Adequacy is based on a number of factors, including class
size and local capacity to fund a school district.
     “Parents, students and educators can breathe a sigh of relief,”
Pritzker said in a recent unrelated news conference. “As an
education advocate myself, I am really all too happy that our
improved economic and fiscal condition allows us to increase
educational funding.”
     The announcement comes following the latest report from
the Commission on Government Forecasting and Accountability,
which cited improved revenue numbers for the current
fiscal year as the state works toward a full economic recovery
from the pandemic.
     Per that report, after revenues fell by $2.74 billion last April,
base general fund revenues in April 2021 grew $1.779 billion,
in part because April income tax payments were delayed one
year ago.
    “While the full story of FY 2021 revenues has yet to be
written, given the onset of the pandemic, receipts clearly have
performed much better than any prognosticator could have
foretold one year earlier,” the COGFA report stated.
“Despite periodic upward revisions in the revenue projections
throughout the course of the fiscal year, each time those updated
expectations have been met and exceeded,” the report continued.
     The Illinois State Board of Education, in appropriations hearings
in the House and Senate earlier this year, pushed back on
the governor’s initial proposal to keep funding flat. Leaders in
the General Assembly from both parties have done the same.
ISBE requested a 4.6 percent funding increase for FY 2022,
including asking for an added $362.1 million to the evidence-
based funding formula and $50 million in added early
childhood education grants.
     Their request would put their state general revenue funding
– which is the state’s main discretionary spending account – at
about $9.3 billion.
     Pritzker did not give details on the proposed ISBE budget, aside
from giving his support to the $350 million in added funding.
Per the budgeting process, both Houses of the General
Assembly must approve a spending plan, then Pritzker would
have the opportunity to sign or veto it.
     House Majority Leader Greg Harris, D-Chicago, in a news
conference that occurred in Springfield at the same time Pritzker’s
was going on in Chicago, said lawmakers are well into the
process of planning a budget for the upcoming fiscal year. He
said he was optimistic about the latest COGFA report, but the
state’s financial picture is still somewhat bleak.
     “Revenue has continued to perform very, very well,” Harris
said. “The economy of the state of Illinois has been performing
better than we had expected.
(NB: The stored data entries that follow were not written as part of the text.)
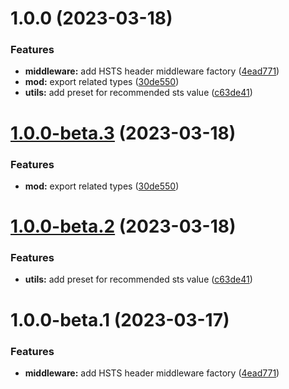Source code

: # 1.0.0 (2023-03-18)


### Features

* **middleware:** add HSTS header middleware factory ([4ead771](https://github.com/httpland/hsts-middleware/commit/4ead771fd712af62524758b8e4fc0beb7306c88a))
* **mod:** export related types ([30de550](https://github.com/httpland/hsts-middleware/commit/30de55028cf46e349e40cc0e71a5ab773f6f1640))
* **utils:** add preset for recommended sts value ([c63de41](https://github.com/httpland/hsts-middleware/commit/c63de419cc40bc38b9d59e8861c3540b1ca12f2e))

# [1.0.0-beta.3](https://github.com/httpland/hsts-middleware/compare/1.0.0-beta.2...1.0.0-beta.3) (2023-03-18)


### Features

* **mod:** export related types ([30de550](https://github.com/httpland/hsts-middleware/commit/30de55028cf46e349e40cc0e71a5ab773f6f1640))

# [1.0.0-beta.2](https://github.com/httpland/hsts-middleware/compare/1.0.0-beta.1...1.0.0-beta.2) (2023-03-18)


### Features

* **utils:** add preset for recommended sts value ([c63de41](https://github.com/httpland/hsts-middleware/commit/c63de419cc40bc38b9d59e8861c3540b1ca12f2e))

# 1.0.0-beta.1 (2023-03-17)


### Features

* **middleware:** add HSTS header middleware factory ([4ead771](https://github.com/httpland/hsts-middleware/commit/4ead771fd712af62524758b8e4fc0beb7306c88a))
And to be honest, we initially
planned for this year very conservatively, not knowing what
COVID would bring.”
     Federal stimulus packages, including the recent American
Rescue Plan signed by President Joe Biden, have aided the
state’s recovery, Harris said.
     “It’s given families some disposable income, that has allowed
them to go out and spend, you know, to support their families,”
he said. “And that has in turn, raised our income taxes
and our sales taxes in the state.”
     Lawmakers will have to project whether the rosy revenue
projections for the end of this fiscal year will carry on into the
next fiscal year.
     “We’re seeing some very good numbers in the state,” he said.
“That being said, we still are looking at next year, a budget
deficit of about $1.4 billion that we’ll have to solve for, and
some new revenue could certainly help that. But it’s not going
to solve the entire problem.”
     One key part of the governor’s proposal to balance the budget
is to make several changes to the corporate tax structure
– changes he calls closing corporate tax “loopholes,” which
Republicans call important business “incentives.”
     While Pritzker signed off on a number of those corporate
tax cuts or credits in his first year, Harris said budgets are
“dynamic things,” and changing revenue pictures mean cutting
expenditures.
     “But the most important thing is we’ve got to protect the state
budget, we’ve got to protect our core functions,” he said. “We’re
happy to sit down and negotiate with the Republicans and the
Democrats in the Senate, and if it’s a will of folks to keep those
in, I think that’s what all of us would be willing to do.”